Syaikh Mahmas al-Jal’ud membagi hubungan dengan orang kafir dalam dua bagian. Pertama, hubungan kaum muslimin dengan orang kafir yang netral, artinya tidak memerangi kaum muslimin. Beliau membolehkannya, dengan landasan ayat:
ادع إلى سبيل ربك بالحكمة والموظة الحسنة وجادلهم بالتى هي أحسن....
Artinya: “ dan serulah kepada jalan Rabbmu dengan hikmah, peringatan yang baik, dan debatlah mereka dengan cara yang lebih baik…” (an-Nahl: 125).

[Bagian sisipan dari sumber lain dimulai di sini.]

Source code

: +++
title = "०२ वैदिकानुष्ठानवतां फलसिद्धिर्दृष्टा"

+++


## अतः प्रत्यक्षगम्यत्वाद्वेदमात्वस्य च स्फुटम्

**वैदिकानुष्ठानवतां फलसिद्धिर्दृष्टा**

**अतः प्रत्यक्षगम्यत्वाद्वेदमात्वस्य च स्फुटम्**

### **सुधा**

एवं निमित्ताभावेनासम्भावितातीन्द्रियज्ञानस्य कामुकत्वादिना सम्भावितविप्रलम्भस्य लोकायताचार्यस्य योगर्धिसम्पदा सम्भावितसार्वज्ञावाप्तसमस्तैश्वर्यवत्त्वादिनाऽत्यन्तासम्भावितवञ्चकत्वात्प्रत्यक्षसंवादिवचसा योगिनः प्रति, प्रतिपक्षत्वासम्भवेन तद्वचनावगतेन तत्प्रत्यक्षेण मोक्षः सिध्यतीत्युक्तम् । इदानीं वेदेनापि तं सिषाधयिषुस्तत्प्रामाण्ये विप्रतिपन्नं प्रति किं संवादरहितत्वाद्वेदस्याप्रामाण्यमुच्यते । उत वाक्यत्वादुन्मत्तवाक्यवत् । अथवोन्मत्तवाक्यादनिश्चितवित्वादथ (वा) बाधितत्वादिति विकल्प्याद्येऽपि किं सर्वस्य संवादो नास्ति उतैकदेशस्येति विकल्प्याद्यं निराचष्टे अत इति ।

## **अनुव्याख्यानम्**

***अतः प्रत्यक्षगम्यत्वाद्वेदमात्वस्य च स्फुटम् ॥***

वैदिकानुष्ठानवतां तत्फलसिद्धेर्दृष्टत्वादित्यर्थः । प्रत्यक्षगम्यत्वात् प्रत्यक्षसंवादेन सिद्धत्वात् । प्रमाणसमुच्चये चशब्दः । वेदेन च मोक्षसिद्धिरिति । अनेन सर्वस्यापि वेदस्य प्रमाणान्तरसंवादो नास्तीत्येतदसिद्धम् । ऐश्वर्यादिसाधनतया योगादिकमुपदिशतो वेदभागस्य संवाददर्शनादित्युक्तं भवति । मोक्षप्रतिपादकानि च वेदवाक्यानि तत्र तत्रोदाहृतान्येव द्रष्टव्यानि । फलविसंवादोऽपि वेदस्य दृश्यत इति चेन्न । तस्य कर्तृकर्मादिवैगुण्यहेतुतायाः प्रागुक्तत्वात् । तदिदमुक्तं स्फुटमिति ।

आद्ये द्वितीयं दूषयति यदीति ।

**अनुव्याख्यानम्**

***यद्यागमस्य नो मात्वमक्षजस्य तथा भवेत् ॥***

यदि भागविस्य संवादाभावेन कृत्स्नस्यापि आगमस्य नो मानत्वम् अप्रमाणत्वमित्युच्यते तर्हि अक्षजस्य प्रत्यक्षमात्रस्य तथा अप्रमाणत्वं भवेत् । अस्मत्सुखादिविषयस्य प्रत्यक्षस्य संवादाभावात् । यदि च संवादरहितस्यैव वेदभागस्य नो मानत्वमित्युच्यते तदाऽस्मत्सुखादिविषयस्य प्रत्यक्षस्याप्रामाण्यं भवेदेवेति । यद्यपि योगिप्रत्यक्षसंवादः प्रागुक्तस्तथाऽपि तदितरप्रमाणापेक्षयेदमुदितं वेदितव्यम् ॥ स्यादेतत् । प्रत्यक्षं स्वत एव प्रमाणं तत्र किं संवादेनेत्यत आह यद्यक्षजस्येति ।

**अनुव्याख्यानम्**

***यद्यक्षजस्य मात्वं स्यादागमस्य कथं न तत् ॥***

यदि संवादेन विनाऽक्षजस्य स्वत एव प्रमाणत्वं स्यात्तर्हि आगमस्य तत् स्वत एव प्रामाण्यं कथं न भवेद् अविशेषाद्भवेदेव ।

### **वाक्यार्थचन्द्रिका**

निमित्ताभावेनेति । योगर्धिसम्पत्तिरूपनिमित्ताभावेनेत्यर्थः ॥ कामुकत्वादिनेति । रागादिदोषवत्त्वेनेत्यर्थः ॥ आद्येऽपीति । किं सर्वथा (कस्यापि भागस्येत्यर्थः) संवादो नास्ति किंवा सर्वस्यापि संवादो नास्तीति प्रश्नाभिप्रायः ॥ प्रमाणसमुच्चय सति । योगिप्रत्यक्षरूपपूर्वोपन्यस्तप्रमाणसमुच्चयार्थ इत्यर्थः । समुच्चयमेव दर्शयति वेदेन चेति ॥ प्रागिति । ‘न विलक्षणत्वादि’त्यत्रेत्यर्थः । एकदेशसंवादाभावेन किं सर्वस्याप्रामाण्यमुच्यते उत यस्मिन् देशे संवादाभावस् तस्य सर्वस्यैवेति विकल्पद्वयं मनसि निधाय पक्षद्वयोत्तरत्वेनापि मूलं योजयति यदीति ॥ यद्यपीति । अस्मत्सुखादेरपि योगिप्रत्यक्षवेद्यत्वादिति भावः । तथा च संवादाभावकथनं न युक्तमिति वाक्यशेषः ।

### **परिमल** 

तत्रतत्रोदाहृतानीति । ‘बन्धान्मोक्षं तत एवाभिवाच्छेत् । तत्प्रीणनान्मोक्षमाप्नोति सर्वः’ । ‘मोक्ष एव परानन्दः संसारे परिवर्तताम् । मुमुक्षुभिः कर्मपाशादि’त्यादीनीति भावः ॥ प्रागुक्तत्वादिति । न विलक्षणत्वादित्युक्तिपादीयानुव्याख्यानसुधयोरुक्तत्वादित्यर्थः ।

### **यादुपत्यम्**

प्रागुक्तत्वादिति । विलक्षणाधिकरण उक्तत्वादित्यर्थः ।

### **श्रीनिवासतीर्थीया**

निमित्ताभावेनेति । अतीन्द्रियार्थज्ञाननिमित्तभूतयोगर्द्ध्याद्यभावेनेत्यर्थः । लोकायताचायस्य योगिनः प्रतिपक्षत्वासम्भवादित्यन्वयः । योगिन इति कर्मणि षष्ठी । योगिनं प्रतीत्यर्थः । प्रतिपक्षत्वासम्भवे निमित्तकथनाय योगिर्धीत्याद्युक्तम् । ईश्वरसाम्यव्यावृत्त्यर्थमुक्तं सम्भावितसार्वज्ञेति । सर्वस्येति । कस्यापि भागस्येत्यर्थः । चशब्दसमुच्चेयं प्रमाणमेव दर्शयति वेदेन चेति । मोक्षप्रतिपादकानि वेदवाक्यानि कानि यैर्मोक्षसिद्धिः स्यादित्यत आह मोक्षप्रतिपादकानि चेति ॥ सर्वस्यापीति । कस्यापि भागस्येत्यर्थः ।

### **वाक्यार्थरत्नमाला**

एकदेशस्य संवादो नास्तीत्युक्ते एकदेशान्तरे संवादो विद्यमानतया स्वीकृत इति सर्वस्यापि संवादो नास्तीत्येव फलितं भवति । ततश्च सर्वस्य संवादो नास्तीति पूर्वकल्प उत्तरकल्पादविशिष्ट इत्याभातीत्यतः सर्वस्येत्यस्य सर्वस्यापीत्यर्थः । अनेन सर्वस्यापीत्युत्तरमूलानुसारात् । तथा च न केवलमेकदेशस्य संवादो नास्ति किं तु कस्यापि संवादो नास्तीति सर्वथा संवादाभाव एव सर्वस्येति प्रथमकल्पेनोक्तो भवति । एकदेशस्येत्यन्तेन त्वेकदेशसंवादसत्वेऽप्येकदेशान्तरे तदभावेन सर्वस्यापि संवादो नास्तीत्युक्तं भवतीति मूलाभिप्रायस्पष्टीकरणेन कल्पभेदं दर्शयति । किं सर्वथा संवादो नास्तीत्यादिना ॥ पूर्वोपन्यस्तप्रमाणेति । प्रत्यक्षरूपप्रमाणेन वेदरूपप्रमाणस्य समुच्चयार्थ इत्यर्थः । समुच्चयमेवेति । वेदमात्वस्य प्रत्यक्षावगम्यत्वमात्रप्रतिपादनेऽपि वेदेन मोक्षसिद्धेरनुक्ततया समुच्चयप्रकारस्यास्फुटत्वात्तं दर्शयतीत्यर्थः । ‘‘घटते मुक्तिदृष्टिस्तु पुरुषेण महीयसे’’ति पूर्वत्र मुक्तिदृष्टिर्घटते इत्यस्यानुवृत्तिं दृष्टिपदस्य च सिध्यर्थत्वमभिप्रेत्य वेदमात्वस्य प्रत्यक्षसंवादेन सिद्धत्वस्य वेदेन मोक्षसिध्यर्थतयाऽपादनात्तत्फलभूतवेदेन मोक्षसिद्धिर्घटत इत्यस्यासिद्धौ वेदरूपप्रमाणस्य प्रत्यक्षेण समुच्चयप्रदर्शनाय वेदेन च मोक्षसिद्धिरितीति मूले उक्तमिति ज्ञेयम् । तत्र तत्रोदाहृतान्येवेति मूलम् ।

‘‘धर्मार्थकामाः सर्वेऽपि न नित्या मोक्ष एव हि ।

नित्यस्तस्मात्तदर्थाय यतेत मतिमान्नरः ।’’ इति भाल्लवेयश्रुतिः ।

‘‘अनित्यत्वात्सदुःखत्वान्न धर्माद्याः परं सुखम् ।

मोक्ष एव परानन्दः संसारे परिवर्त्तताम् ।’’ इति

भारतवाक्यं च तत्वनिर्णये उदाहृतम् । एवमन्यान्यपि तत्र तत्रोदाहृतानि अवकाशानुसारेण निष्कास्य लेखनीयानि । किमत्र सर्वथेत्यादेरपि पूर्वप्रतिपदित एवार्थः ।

Pada saat orang-orang kafir itu ingin mengadakan hubungan sosial dengan kaum muslimin dan kedua belah pihak mendapatkan manfaat maka dalam hal ini tidak dilarang. Kedua, hubungan dengan kafir harbi (yang memerangi kaum muslimin), maka sebagaimana para ulama yang lain beliau mewajibkan memerangi mereka. Beliau mengklasifikasikan kafir yang wajib diperangi pada tiga golongan; (kaum kafir penyembah berhala, kafir dari kalangan Yahudi dan kafir dari kalangan Nashrani). Setiap golongan dari mereka ada kaidah-kaidah berbeda yang diterapkan ketika memerangi mereka.[10]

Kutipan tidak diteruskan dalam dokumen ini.